◆ WHAT YOU SHOULD DO: Among the following entries, how many lines hold the string "using"? State only the number.

◆ Data records:
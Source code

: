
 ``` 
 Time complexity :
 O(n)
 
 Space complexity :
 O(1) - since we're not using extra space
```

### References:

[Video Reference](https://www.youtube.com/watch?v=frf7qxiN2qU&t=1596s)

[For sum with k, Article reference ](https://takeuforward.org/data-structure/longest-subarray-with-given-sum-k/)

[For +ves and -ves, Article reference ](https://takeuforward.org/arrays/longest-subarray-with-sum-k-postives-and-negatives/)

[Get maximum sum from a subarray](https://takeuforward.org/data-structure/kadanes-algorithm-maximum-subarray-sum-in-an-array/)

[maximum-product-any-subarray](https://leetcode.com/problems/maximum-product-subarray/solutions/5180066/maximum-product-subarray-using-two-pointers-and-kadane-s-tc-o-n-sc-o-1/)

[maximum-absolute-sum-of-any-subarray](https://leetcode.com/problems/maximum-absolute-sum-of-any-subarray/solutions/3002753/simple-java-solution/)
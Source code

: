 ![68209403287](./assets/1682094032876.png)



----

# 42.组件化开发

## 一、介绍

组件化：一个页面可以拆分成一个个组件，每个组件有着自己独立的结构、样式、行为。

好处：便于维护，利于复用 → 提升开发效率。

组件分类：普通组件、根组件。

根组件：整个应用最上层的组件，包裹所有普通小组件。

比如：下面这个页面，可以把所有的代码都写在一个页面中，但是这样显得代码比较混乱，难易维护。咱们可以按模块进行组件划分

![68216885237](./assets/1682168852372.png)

◆ ANSWER SECTION: 2